Understanding rigid body motion in arbitrary dimensions

TL;DR

This paper presents a generalized, dimension-independent approach to rigid body motion using antisymmetric matrices and a novel tensor I, simplifying understanding and calculations in any number of dimensions.

Contribution

It introduces a dimension-agnostic framework for rigid body dynamics, replacing traditional three-dimensional constructs with antisymmetric matrices and a new tensor I.

Findings

Derived Euler equations in arbitrary dimensions.

Illustrated conserved quantities via Noether's theorem.
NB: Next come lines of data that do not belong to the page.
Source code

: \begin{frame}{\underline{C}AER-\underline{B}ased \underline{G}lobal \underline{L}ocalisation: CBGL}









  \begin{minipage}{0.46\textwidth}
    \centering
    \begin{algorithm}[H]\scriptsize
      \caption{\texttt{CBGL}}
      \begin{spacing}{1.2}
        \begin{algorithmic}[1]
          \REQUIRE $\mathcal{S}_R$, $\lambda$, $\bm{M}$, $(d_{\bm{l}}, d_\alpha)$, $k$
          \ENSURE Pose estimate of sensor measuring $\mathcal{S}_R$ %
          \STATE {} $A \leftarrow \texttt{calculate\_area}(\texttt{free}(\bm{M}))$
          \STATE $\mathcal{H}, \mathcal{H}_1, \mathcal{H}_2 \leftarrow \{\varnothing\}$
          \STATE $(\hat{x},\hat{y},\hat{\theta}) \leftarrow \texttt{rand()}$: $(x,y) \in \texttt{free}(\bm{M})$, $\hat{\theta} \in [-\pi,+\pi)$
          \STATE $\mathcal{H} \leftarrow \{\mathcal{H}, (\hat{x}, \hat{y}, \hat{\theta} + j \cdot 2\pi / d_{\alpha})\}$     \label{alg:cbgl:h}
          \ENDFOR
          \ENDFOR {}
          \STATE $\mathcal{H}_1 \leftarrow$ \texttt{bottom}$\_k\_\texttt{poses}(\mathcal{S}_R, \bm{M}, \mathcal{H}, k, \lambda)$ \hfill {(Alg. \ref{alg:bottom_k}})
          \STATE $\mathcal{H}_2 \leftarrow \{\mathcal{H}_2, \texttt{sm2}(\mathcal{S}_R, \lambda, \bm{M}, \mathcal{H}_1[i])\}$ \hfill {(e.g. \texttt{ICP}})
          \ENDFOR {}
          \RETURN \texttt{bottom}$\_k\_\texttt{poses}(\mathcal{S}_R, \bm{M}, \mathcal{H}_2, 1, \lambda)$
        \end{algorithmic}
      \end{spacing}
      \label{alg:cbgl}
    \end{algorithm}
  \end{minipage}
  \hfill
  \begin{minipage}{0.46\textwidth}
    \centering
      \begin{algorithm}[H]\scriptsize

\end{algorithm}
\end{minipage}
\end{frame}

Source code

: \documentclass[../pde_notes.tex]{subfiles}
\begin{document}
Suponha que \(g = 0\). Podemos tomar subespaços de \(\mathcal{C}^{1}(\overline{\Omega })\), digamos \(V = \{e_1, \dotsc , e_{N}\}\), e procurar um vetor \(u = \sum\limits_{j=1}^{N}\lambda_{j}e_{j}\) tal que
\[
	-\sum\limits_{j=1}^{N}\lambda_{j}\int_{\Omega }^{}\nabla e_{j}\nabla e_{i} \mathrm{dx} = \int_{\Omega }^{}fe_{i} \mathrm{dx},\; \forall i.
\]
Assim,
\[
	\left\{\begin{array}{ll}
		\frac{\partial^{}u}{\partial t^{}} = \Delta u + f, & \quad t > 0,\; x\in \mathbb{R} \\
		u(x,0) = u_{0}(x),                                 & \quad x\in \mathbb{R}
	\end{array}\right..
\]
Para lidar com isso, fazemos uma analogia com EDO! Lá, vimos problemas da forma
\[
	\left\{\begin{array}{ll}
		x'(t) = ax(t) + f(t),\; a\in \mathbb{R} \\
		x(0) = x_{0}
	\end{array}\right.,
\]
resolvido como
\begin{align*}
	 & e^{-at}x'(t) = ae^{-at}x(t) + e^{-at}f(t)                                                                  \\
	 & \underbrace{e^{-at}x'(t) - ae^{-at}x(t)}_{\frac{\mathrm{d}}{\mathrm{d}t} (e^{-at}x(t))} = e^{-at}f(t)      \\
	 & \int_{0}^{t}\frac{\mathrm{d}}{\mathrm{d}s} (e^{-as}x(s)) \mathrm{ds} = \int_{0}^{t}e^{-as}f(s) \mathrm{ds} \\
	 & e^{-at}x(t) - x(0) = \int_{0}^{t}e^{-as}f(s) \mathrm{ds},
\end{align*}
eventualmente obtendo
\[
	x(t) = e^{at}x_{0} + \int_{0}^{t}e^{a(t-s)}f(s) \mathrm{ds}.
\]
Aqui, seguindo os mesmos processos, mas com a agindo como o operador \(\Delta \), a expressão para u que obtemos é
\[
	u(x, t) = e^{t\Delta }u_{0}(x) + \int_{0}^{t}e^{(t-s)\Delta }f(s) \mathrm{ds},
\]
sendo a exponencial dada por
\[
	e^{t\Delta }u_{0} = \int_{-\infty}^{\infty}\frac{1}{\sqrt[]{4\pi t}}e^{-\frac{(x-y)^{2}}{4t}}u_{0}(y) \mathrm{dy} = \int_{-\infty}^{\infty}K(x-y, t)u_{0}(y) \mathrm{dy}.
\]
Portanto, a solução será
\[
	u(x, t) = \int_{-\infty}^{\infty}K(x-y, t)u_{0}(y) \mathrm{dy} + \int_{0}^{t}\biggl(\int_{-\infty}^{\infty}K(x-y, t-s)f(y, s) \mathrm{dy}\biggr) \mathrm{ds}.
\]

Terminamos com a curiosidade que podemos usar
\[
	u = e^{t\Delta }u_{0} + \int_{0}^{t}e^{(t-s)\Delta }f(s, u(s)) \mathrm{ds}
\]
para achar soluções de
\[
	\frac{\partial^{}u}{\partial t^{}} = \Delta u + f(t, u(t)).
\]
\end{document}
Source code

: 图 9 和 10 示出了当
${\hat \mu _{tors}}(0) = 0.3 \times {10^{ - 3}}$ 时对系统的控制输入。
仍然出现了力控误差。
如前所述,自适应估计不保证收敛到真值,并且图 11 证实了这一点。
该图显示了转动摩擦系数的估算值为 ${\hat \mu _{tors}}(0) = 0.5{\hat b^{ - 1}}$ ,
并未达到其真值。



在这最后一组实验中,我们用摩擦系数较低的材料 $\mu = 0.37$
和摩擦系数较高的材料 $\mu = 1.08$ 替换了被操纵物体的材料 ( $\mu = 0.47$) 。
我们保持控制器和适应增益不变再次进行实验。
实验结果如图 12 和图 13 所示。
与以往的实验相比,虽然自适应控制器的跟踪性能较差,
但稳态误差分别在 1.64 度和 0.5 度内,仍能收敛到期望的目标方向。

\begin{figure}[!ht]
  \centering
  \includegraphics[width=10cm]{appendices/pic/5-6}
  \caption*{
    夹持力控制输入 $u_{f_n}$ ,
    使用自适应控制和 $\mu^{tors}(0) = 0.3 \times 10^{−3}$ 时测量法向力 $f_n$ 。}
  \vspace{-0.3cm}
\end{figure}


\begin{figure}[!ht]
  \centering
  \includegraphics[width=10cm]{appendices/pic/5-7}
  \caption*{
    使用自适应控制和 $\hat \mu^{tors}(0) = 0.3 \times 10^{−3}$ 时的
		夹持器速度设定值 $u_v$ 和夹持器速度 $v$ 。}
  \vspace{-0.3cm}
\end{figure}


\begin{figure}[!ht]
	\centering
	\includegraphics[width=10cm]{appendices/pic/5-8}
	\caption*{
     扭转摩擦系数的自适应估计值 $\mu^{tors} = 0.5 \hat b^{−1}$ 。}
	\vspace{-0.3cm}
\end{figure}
Simplified equations of motion for linked bodies.

Abstract

Why would anyone wish to generalize the already unappetizing subject of rigid body motion to an arbitrary number of dimensions? At first sight, the subject seems to be both repellent and superfluous. The author will try to argue that an approach involving no specifically three-dimensional constructs is actually easier to grasp than the traditional one and might thus be generally useful to understand rigid body motion both in three dimensions and in the general case. Specific differences between the viewpoint suggested here and the usual one include the following: here angular velocities are systematically treated as antisymmetric matrices, a symmetric tensor $I$ quite different from the moment of inertia tensor plays a central role, whereas the latter is shown to be a far more complex object, namely a tensor of rank four. A straightforward way to define it is given. The Euler equation is derived and the use of Noether's theorem to obtain conserved quantities is illustrated. Finally the equation of motion for two bodies linked by a spherical joint is derived to display the simplicity and the power of the method.